What to do
What you return must match the listing below exactly.

----------------

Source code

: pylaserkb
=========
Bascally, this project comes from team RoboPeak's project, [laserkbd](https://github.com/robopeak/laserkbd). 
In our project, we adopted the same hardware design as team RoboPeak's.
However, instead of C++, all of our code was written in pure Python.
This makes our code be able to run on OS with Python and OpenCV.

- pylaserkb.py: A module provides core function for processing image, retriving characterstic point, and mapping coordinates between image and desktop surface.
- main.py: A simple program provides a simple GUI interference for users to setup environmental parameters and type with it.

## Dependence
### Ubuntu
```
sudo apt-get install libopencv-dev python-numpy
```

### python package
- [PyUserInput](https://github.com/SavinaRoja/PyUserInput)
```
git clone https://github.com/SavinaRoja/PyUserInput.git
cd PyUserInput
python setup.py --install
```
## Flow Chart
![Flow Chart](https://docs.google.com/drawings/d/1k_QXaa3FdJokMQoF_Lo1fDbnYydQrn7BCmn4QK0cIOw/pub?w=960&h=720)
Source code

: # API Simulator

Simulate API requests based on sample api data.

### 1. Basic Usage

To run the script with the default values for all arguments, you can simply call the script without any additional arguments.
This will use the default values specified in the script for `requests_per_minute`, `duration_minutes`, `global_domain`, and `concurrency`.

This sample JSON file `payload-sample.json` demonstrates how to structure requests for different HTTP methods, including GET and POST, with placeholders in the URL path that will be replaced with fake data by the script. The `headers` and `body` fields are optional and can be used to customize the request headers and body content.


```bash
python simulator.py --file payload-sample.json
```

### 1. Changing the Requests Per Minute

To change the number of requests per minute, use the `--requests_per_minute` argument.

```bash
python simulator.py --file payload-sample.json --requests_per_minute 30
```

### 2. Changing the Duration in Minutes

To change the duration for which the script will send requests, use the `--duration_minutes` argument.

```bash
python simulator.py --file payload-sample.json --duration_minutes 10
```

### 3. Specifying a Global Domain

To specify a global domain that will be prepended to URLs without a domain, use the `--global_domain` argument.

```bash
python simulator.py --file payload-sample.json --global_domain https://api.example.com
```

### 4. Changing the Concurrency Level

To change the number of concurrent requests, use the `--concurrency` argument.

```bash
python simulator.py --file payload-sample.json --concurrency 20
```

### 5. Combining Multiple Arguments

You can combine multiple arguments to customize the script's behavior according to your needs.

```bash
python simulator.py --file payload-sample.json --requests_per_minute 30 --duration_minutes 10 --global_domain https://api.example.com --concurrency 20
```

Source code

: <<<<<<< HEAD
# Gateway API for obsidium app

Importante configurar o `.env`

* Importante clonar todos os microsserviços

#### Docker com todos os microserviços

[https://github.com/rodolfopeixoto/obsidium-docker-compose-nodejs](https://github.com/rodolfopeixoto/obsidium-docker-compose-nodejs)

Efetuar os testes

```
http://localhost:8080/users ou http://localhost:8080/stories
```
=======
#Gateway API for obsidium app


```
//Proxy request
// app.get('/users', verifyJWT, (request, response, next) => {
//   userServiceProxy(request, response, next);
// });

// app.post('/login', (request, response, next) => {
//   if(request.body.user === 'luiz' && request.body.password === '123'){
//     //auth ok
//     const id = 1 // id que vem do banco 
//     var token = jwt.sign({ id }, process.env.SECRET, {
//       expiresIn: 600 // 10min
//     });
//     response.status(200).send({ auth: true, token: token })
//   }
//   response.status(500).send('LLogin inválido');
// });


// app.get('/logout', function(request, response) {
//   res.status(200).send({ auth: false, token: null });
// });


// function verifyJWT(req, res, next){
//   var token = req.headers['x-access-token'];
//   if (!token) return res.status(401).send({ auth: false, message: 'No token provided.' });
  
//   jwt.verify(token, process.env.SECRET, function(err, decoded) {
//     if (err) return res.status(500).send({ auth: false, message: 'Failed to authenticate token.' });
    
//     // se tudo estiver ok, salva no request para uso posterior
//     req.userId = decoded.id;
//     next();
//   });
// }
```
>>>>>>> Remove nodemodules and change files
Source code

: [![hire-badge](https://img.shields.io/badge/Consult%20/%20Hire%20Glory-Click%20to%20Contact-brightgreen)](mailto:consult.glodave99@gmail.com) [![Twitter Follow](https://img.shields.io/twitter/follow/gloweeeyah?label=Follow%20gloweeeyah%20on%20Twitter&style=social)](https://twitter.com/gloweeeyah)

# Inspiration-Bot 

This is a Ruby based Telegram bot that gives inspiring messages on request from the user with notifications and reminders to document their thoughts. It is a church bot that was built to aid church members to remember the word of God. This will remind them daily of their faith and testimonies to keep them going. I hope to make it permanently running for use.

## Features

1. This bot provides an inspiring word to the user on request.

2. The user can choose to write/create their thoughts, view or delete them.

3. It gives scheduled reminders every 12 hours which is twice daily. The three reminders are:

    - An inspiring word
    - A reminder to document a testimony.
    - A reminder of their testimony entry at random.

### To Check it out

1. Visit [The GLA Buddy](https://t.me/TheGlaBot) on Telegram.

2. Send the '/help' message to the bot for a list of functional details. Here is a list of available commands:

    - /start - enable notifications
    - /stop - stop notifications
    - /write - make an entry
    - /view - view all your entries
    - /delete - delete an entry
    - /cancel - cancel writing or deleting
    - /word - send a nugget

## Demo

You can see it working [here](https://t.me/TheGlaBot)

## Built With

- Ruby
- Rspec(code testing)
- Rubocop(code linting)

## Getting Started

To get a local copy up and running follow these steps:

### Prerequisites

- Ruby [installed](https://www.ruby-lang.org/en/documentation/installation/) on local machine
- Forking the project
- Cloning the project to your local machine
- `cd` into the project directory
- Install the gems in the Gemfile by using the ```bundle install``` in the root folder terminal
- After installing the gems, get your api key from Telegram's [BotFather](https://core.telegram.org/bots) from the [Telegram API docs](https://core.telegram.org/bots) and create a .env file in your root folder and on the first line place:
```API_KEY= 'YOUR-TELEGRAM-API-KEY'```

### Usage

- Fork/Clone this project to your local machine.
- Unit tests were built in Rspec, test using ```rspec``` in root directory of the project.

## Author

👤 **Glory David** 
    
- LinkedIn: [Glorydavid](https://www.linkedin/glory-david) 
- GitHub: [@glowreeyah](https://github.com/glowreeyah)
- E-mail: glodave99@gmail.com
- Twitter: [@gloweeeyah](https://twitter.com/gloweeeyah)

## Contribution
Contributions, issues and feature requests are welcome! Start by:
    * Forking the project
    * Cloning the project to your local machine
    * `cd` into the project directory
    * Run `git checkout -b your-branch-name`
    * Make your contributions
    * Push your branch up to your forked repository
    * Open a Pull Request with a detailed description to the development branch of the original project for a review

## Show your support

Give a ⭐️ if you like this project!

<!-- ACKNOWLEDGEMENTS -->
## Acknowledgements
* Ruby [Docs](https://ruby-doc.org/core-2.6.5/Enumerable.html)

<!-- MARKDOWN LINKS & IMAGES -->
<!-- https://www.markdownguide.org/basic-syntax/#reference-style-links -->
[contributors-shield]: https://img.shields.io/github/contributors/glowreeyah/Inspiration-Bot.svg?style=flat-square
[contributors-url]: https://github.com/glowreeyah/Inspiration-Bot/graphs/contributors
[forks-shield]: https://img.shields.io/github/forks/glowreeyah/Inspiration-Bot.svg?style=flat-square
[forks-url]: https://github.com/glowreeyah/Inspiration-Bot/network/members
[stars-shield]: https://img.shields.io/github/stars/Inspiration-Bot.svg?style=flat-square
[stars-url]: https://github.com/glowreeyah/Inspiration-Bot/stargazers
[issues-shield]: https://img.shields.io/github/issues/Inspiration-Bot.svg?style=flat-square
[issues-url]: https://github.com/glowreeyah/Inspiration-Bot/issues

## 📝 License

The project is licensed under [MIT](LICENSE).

----------------

Result of the task
Source code

: pylaserkb
=========
Bascally, this project comes from team RoboPeak's project, [laserkbd](https://github.com/robopeak/laserkbd). 
In our project, we adopted the same hardware design as team RoboPeak's.
However, instead of C++, all of our code was written in pure Python.
This makes our code be able to run on OS with Python and OpenCV.

- pylaserkb.py: A module provides core function for processing image, retriving characterstic point, and mapping coordinates between image and desktop surface.
- main.py: A simple program provides a simple GUI interference for users to setup environmental parameters and type with it.

## Dependence
### Ubuntu
```
sudo apt-get install libopencv-dev python-numpy
```

### python package
- [PyUserInput](https://github.com/SavinaRoja/PyUserInput)
```
git clone https://github.com/SavinaRoja/PyUserInput.git
cd PyUserInput
python setup.py --install
```
## Flow Chart
![Flow Chart](https://docs.google.com/drawings/d/1k_QXaa3FdJokMQoF_Lo1fDbnYydQrn7BCmn4QK0cIOw/pub?w=960&h=720)
Source code

: # API Simulator

Simulate API requests based on sample api data.

### 1. Basic Usage

To run the script with the default values for all arguments, you can simply call the script without any additional arguments.
This will use the default values specified in the script for `requests_per_minute`, `duration_minutes`, `global_domain`, and `concurrency`.

This sample JSON file `payload-sample.json` demonstrates how to structure requests for different HTTP methods, including GET and POST, with placeholders in the URL path that will be replaced with fake data by the script. The `headers` and `body` fields are optional and can be used to customize the request headers and body content.


```bash
python simulator.py --file payload-sample.json
```

### 1. Changing the Requests Per Minute

To change the number of requests per minute, use the `--requests_per_minute` argument.

```bash
python simulator.py --file payload-sample.json --requests_per_minute 30
```

### 2. Changing the Duration in Minutes

To change the duration for which the script will send requests, use the `--duration_minutes` argument.

```bash
python simulator.py --file payload-sample.json --duration_minutes 10
```

### 3. Specifying a Global Domain

To specify a global domain that will be prepended to URLs without a domain, use the `--global_domain` argument.

```bash
python simulator.py --file payload-sample.json --global_domain https://api.example.com
```

### 4. Changing the Concurrency Level

To change the number of concurrent requests, use the `--concurrency` argument.

```bash
python simulator.py --file payload-sample.json --concurrency 20
```

### 5. Combining Multiple Arguments

You can combine multiple arguments to customize the script's behavior according to your needs.

```bash
python simulator.py --file payload-sample.json --requests_per_minute 30 --duration_minutes 10 --global_domain https://api.example.com --concurrency 20
```

Source code

: <<<<<<< HEAD
# Gateway API for obsidium app

Importante configurar o `.env`

* Importante clonar todos os microsserviços

#### Docker com todos os microserviços

[https://github.com/rodolfopeixoto/obsidium-docker-compose-nodejs](https://github.com/rodolfopeixoto/obsidium-docker-compose-nodejs)

Efetuar os testes

```
http://localhost:8080/users ou http://localhost:8080/stories
```
=======
#Gateway API for obsidium app


```
//Proxy request
// app.get('/users', verifyJWT, (request, response, next) => {
//   userServiceProxy(request, response, next);
// });

// app.post('/login', (request, response, next) => {
//   if(request.body.user === 'luiz' && request.body.password === '123'){
//     //auth ok
//     const id = 1 // id que vem do banco 
//     var token = jwt.sign({ id }, process.env.SECRET, {
//       expiresIn: 600 // 10min
//     });
//     response.status(200).send({ auth: true, token: token })
//   }
//   response.status(500).send('LLogin inválido');
// });


// app.get('/logout', function(request, response) {
//   res.status(200).send({ auth: false, token: null });
// });


// function verifyJWT(req, res, next){
//   var token = req.headers['x-access-token'];
//   if (!token) return res.status(401).send({ auth: false, message: 'No token provided.' });
  
//   jwt.verify(token, process.env.SECRET, function(err, decoded) {
//     if (err) return res.status(500).send({ auth: false, message: 'Failed to authenticate token.' });
    
//     // se tudo estiver ok, salva no request para uso posterior
//     req.userId = decoded.id;
//     next();
//   });
// }
```
>>>>>>> Remove nodemodules and change files
Source code

: [![hire-badge](https://img.shields.io/badge/Consult%20/%20Hire%20Glory-Click%20to%20Contact-brightgreen)](mailto:consult.glodave99@gmail.com) [![Twitter Follow](https://img.shields.io/twitter/follow/gloweeeyah?label=Follow%20gloweeeyah%20on%20Twitter&style=social)](https://twitter.com/gloweeeyah)

# Inspiration-Bot 

This is a Ruby based Telegram bot that gives inspiring messages on request from the user with notifications and reminders to document their thoughts. It is a church bot that was built to aid church members to remember the word of God. This will remind them daily of their faith and testimonies to keep them going. I hope to make it permanently running for use.

## Features

1. This bot provides an inspiring word to the user on request.

2. The user can choose to write/create their thoughts, view or delete them.

3. It gives scheduled reminders every 12 hours which is twice daily. The three reminders are:

    - An inspiring word
    - A reminder to document a testimony.
    - A reminder of their testimony entry at random.

### To Check it out

1. Visit [The GLA Buddy](https://t.me/TheGlaBot) on Telegram.

2. Send the '/help' message to the bot for a list of functional details. Here is a list of available commands:

    - /start - enable notifications
    - /stop - stop notifications
    - /write - make an entry
    - /view - view all your entries
    - /delete - delete an entry
    - /cancel - cancel writing or deleting
    - /word - send a nugget

## Demo

You can see it working [here](https://t.me/TheGlaBot)

## Built With

- Ruby
- Rspec(code testing)
- Rubocop(code linting)

## Getting Started

To get a local copy up and running follow these steps:

### Prerequisites

- Ruby [installed](https://www.ruby-lang.org/en/documentation/installation/) on local machine
- Forking the project
- Cloning the project to your local machine
- `cd` into the project directory
- Install the gems in the Gemfile by using the ```bundle install``` in the root folder terminal
- After installing the gems, get your api key from Telegram's [BotFather](https://core.telegram.org/bots) from the [Telegram API docs](https://core.telegram.org/bots) and create a .env file in your root folder and on the first line place:
```API_KEY= 'YOUR-TELEGRAM-API-KEY'```

### Usage

- Fork/Clone this project to your local machine.
- Unit tests were built in Rspec, test using ```rspec``` in root directory of the project.

## Author

👤 **Glory David** 
    
- LinkedIn: [Glorydavid](https://www.linkedin/glory-david) 
- GitHub: [@glowreeyah](https://github.com/glowreeyah)
- E-mail: glodave99@gmail.com
- Twitter: [@gloweeeyah](https://twitter.com/gloweeeyah)

## Contribution
Contributions, issues and feature requests are welcome! Start by:
    * Forking the project
    * Cloning the project to your local machine
    * `cd` into the project directory
    * Run `git checkout -b your-branch-name`
    * Make your contributions
    * Push your branch up to your forked repository
    * Open a Pull Request with a detailed description to the development branch of the original project for a review

## Show your support

Give a ⭐️ if you like this project!

<!-- ACKNOWLEDGEMENTS -->
## Acknowledgements
* Ruby [Docs](https://ruby-doc.org/core-2.6.5/Enumerable.html)

<!-- MARKDOWN LINKS & IMAGES -->
<!-- https://www.markdownguide.org/basic-syntax/#reference-style-links -->
[contributors-shield]: https://img.shields.io/github/contributors/glowreeyah/Inspiration-Bot.svg?style=flat-square
[contributors-url]: https://github.com/glowreeyah/Inspiration-Bot/graphs/contributors
[forks-shield]: https://img.shields.io/github/forks/glowreeyah/Inspiration-Bot.svg?style=flat-square
[forks-url]: https://github.com/glowreeyah/Inspiration-Bot/network/members
[stars-shield]: https://img.shields.io/github/stars/Inspiration-Bot.svg?style=flat-square
[stars-url]: https://github.com/glowreeyah/Inspiration-Bot/stargazers
[issues-shield]: https://img.shields.io/github/issues/Inspiration-Bot.svg?style=flat-square
[issues-url]: https://github.com/glowreeyah/Inspiration-Bot/issues

## 📝 License

The project is licensed under [MIT](LICENSE).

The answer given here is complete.